*Exercise objective*.
Each line with the string "lein" is to be copied from the records below.

*Data in this exercise*.
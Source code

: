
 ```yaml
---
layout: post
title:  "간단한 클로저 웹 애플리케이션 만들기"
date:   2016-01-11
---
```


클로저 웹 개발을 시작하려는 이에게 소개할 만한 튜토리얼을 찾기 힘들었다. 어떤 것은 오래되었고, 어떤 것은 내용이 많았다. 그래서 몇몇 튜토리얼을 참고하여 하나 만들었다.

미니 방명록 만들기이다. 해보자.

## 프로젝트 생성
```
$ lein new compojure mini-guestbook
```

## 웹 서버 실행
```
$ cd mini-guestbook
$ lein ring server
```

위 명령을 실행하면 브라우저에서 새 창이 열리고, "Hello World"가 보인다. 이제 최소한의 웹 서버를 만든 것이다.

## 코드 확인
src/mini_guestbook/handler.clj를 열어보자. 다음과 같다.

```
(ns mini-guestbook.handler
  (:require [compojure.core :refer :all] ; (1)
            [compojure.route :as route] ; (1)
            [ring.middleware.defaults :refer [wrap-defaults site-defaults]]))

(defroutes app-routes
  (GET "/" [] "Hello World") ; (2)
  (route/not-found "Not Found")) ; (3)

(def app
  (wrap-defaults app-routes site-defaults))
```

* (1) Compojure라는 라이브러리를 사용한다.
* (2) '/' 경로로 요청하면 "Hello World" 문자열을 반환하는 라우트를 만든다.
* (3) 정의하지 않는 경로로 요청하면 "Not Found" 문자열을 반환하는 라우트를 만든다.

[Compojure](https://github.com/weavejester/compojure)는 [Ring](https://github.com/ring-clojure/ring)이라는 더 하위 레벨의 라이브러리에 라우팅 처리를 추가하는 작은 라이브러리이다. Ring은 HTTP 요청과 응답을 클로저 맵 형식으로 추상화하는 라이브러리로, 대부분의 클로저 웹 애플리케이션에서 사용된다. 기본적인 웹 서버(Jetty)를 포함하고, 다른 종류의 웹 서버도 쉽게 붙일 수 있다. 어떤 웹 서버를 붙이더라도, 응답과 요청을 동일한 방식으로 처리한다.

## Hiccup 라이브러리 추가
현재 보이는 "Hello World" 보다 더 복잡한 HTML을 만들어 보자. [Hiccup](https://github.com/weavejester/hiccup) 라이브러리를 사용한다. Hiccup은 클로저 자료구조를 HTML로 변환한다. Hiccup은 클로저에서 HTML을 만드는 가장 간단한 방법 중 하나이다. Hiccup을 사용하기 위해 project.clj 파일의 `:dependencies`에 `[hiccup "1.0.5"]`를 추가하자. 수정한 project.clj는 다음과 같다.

*Answer space*.
$ lein new compojure mini-guestbook
$ lein ring server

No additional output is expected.